Worthülsen und zuckerige Lippenbekenntnisse, könnte man denken, doch der Geistliche kann sich mit seinen Aussagen zumindest auf einige Jahrhunderte indischer Geschichte stützen. Ob im progressiven hindu-muslimischen Gedankenaustausch unter Mogulherrscher Akbar, im Zusammentreffen von wandernden Sufipredigern und Brahmanen in Kaschmir oder der friedlichen Herausbildung eines von Kaufmännern beförderten Islam an der Konkanküste im indischen Südwesten. Als Christen im heutigen Kerala eintrafen, um unter Hindus zu missionieren, sollen sie einer populären Erzählung zufolge verzweifelt gewesen sein: Die Einheimischen nahmen das Jesuskreuz dankbar entgegen und platzierten es einfach zwischen die anderen Statuen im Hindutempel.

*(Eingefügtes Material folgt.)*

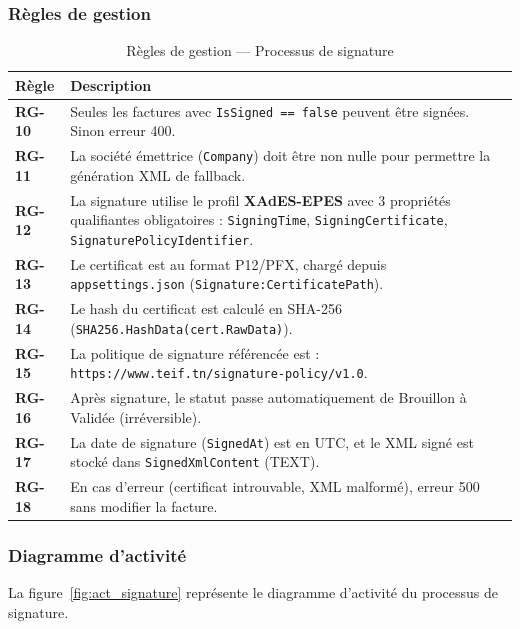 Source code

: \documentclass[a4paper,12pt]{report}
\begin{document}
\subsubsection*{Règles de gestion}

\begin{table}[htbp]
\centering
\caption{Règles de gestion — Processus de signature}
\label{tab:rg_sign}
\begin{tabularx}{\textwidth}{|l|X|}
\hline
\textbf{Règle} & \textbf{Description} \\
\hline
\textbf{RG-10} & Seules les factures avec \texttt{IsSigned == false} peuvent être signées. Sinon erreur 400. \\
\hline
\textbf{RG-11} & La société émettrice (\texttt{Company}) doit être non nulle pour permettre la génération XML de fallback. \\
\hline
\textbf{RG-12} & La signature utilise le profil \textbf{XAdES-EPES} avec 3 propriétés qualifiantes obligatoires : \texttt{SigningTime}, \texttt{SigningCertificate}, \texttt{SignaturePolicyIdentifier}. \\
\hline
\textbf{RG-13} & Le certificat est au format P12/PFX, chargé depuis \texttt{appsettings.json} (\texttt{Signature:CertificatePath}). \\
\hline
\textbf{RG-14} & Le hash du certificat est calculé en SHA-256 (\texttt{SHA256.HashData(cert.RawData)}). \\
\hline
\textbf{RG-15} & La politique de signature référencée est : \texttt{https://www.teif.tn/signature-policy/v1.0}. \\
\hline
\textbf{RG-16} & Après signature, le statut passe automatiquement de \og{}Brouillon\fg{} à \og{}Validée\fg{} (irréversible). \\
\hline
\textbf{RG-17} & La date de signature (\texttt{SignedAt}) est en UTC, et le XML signé est stocké dans \texttt{SignedXmlContent} (TEXT). \\
\hline
\textbf{RG-18} & En cas d'erreur (certificat introuvable, XML malformé), erreur 500 sans modifier la facture. \\
\hline
\end{tabularx}
\end{table}

\subsubsection*{Diagramme d'activité}

La figure~\ref{fig:act_signature} représente le diagramme d'activité du processus de signature.
\end{document}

Indien setzte über Jahrhunderte hinweg auf Inklusion statt auf Ablehnung, auf Zusammenfluss statt auf Spaltung. Natürlich mangelt es in der Geschichte des Subkontinents ebenso wenig an Episoden von Eroberung und Blutvergießen. Doch trotz aller negativen Entwicklungen kann man weiterhin hoffen, dass diese urindische Haltung vielerorts weiterleben wird, so wie sie auch Stürme und Angriffe in der Vergangenheit überlebt hat.
Zwar hat sich das gesellschaftliche Klima insgesamt verschlechtert, so hat es zumindest in den letzten fünf Jahren keine großen Unruhen oder Progrome gegeben, die Indien in unregelmäßigen Abständen immer wieder erschüttern.
Verantwortung der Massenmedien
Auch wenn die Zeichen nicht gut stehen mögen und westliche Kommentatoren Indiens Pluralismus zunehmend gefährdet sehen, darf man nicht vergessen: Indien ist äußerst divers und zudem in vielerlei Hinsicht resilient. Hinzu kommt, dass tatsächlich nur rund ein Drittel der Inder für Modi gestimmt haben. Dass Modi trotzdem die absolute Mehrheit erringen konnte, liegt an der Zersplitterung der indischen Parteienlandschaft.
Ein Schlüssel zur Friedensstiftung liegt in der gesellschaftlichen Verantwortung der indischen Massenmedien. Diese vermitteln schon seit Jahren den Eindruck, das Land befinde sich in einem stetigen "Kampf der Kulturen". Der Einfluss einer solchen selektiv-spalterischen Berichterstattung und Stimmungsmache auf Kosten des indischen Volkes ist nicht zu unterschätzen. Beispiele für ein funktionierendes Zusammenleben, wie etwa das gemeinsame Feiern von religiösen Festen, bleiben eher unterbelichtet.
Letztendlich muss sich eine wache Zivilgesellschaft herrschenden Narrativen gegenüberstellen und den Pluralismus aus einem tiefen Werteverständnis heraus verteidigen. Der renommierte Historiker und Politologe Ramachandra Guha schrieb kürzlich in einem Leitartikel für den indischen "Telegraph", die Verpflichtung der indischen Verfassung gegenüber dem Pluralismus sei trotz aller Anlässe zur Sorge nach wie vor intakt. Er warnte aber auch: "Indien ist noch kein hinduistisches Pakistan, aber ist näher daran eins zu sein als es seit seiner Gründung je war".